About 55 percent of votes were cast against the compensation plan in a nonbinding referendum at last week’s shareholder meeting, not counting abstaining investors, the Fort Worth, Texas-based company said yesterday in a filing. That was up from 53 percent last year.
RadioShack, which reports first-quarter results today, has posted eight quarters of losses because of waning product demand and competition from Amazon.com Inc. and Wal-Mart Stores Inc. Chief Executive Officer Joe Magnacca has updated stores and brought in new leaders while seeking to close 1,100 locations to stem declines. Magnacca, who became CEO in February 2013, was paid $8.84 million last year, according to regulatory filings.

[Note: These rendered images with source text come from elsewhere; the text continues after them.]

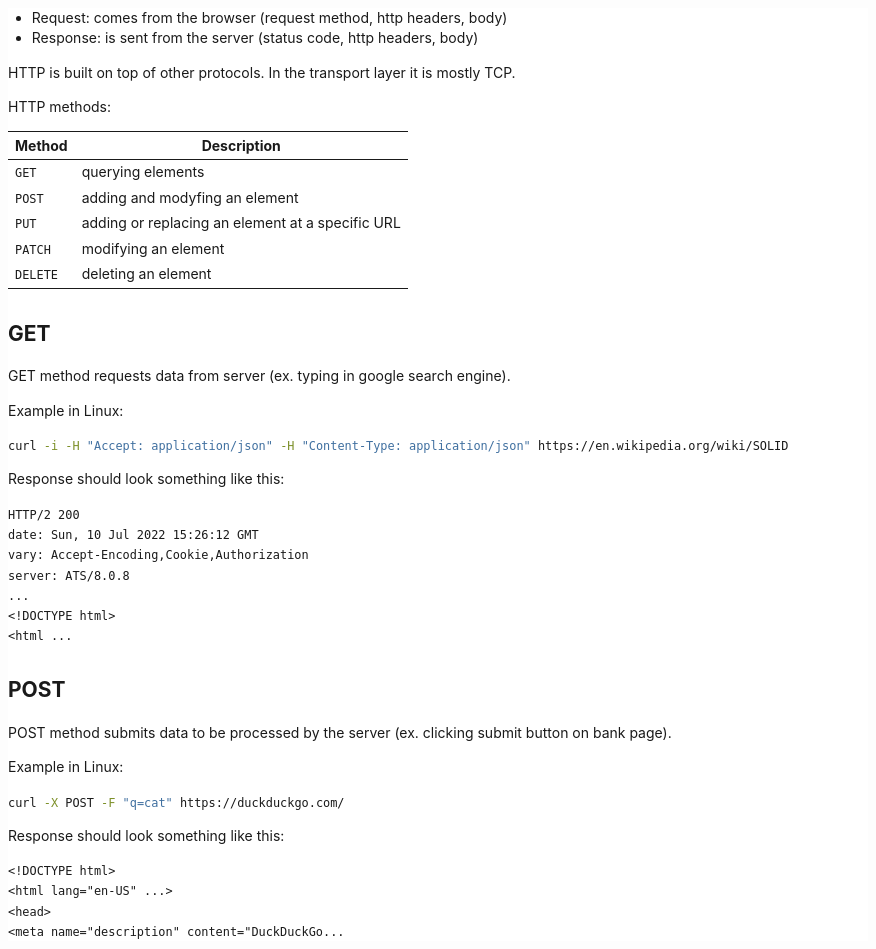 * Request: comes from the browser (request method, http headers, body)
* Response: is sent from the server (status code, http headers, body)

HTTP is built on top of other protocols. In the transport layer it is mostly TCP.

HTTP methods:

| Method | Description |
| ------ | ----------- |
| `GET` | querying elements |
| `POST` | adding and modyfing an element |
| `PUT` | adding or replacing an element at a specific URL |
| `PATCH` | modifying an element |
| `DELETE` | deleting an element |

## GET

GET method requests data from server (ex. typing in google search engine).

Example in Linux:

```Bash
curl -i -H "Accept: application/json" -H "Content-Type: application/json" https://en.wikipedia.org/wiki/SOLID
```

Response should look something like this:

```
HTTP/2 200 
date: Sun, 10 Jul 2022 15:26:12 GMT
vary: Accept-Encoding,Cookie,Authorization
server: ATS/8.0.8
...
<!DOCTYPE html>
<html ...
```

## POST

POST method submits data to be processed by the server (ex. clicking submit button on bank page).

Example in Linux:

```Bash
curl -X POST -F "q=cat" https://duckduckgo.com/
```

Response should look something like this:

```
<!DOCTYPE html>
<html lang="en-US" ...>
<head>
<meta name="description" content="DuckDuckGo...
```
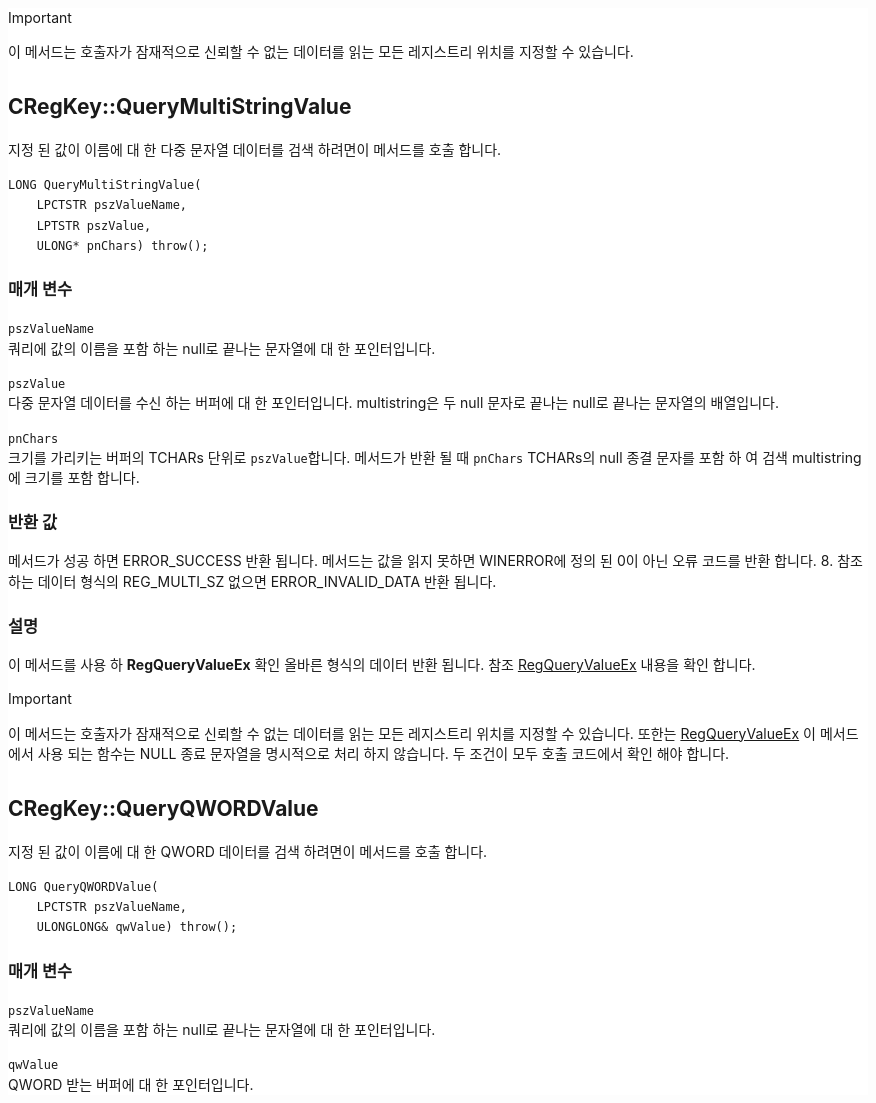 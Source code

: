 > [!IMPORTANT]
>  이 메서드는 호출자가 잠재적으로 신뢰할 수 없는 데이터를 읽는 모든 레지스트리 위치를 지정할 수 있습니다.  
  
##  <a name="querymultistringvalue"></a>CRegKey::QueryMultiStringValue  
 지정 된 값이 이름에 대 한 다중 문자열 데이터를 검색 하려면이 메서드를 호출 합니다.  
  
```
LONG QueryMultiStringValue(  
    LPCTSTR pszValueName,
    LPTSTR pszValue,
    ULONG* pnChars) throw();
```  
  
### <a name="parameters"></a>매개 변수  
 `pszValueName`  
 쿼리에 값의 이름을 포함 하는 null로 끝나는 문자열에 대 한 포인터입니다.  
  
 `pszValue`  
 다중 문자열 데이터를 수신 하는 버퍼에 대 한 포인터입니다. multistring은 두 null 문자로 끝나는 null로 끝나는 문자열의 배열입니다.  
  
 `pnChars`  
 크기를 가리키는 버퍼의 TCHARs 단위로 `pszValue`합니다. 메서드가 반환 될 때 `pnChars` TCHARs의 null 종결 문자를 포함 하 여 검색 multistring에 크기를 포함 합니다.  
  
### <a name="return-value"></a>반환 값  
 메서드가 성공 하면 ERROR_SUCCESS 반환 됩니다. 메서드는 값을 읽지 못하면 WINERROR에 정의 된 0이 아닌 오류 코드를 반환 합니다. 8. 참조 하는 데이터 형식의 REG_MULTI_SZ 없으면 ERROR_INVALID_DATA 반환 됩니다.  
  
### <a name="remarks"></a>설명  
 이 메서드를 사용 하 **RegQueryValueEx** 확인 올바른 형식의 데이터 반환 됩니다. 참조 [RegQueryValueEx](http://msdn.microsoft.com/library/windows/desktop/ms724911) 내용을 확인 합니다.  
  
> [!IMPORTANT]
>  이 메서드는 호출자가 잠재적으로 신뢰할 수 없는 데이터를 읽는 모든 레지스트리 위치를 지정할 수 있습니다. 또한는 [RegQueryValueEx](http://msdn.microsoft.com/library/windows/desktop/ms724911) 이 메서드에서 사용 되는 함수는 NULL 종료 문자열을 명시적으로 처리 하지 않습니다. 두 조건이 모두 호출 코드에서 확인 해야 합니다.  
  
##  <a name="queryqwordvalue"></a>CRegKey::QueryQWORDValue  
 지정 된 값이 이름에 대 한 QWORD 데이터를 검색 하려면이 메서드를 호출 합니다.  
  
```
LONG QueryQWORDValue(  
    LPCTSTR pszValueName,
    ULONGLONG& qwValue) throw();
```  
  
### <a name="parameters"></a>매개 변수  
 `pszValueName`  
 쿼리에 값의 이름을 포함 하는 null로 끝나는 문자열에 대 한 포인터입니다.  
  
 `qwValue`  
 QWORD 받는 버퍼에 대 한 포인터입니다.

“There’s nothing that he has done that leads anybody to believe that he’s the right guy to turn this business around,” Anthony Chukumba, a New York-based analyst at BB&T Corp., said in an interview last week.
RadioShack investors are not the only ones wary of company compensation plans. Shareholders at Staples Inc. and Chipotle Mexican Grill Inc. have rejected proposals this year, while Abercrombie & Fitch Co. announced in May that it had lowered its CEO’s 2013 payments by 72 percent after sales and profit fell.
RadioShack rose 4.8 percent to $1.54 at the close in New York yesterday. The shares have dropped 41 percent this year.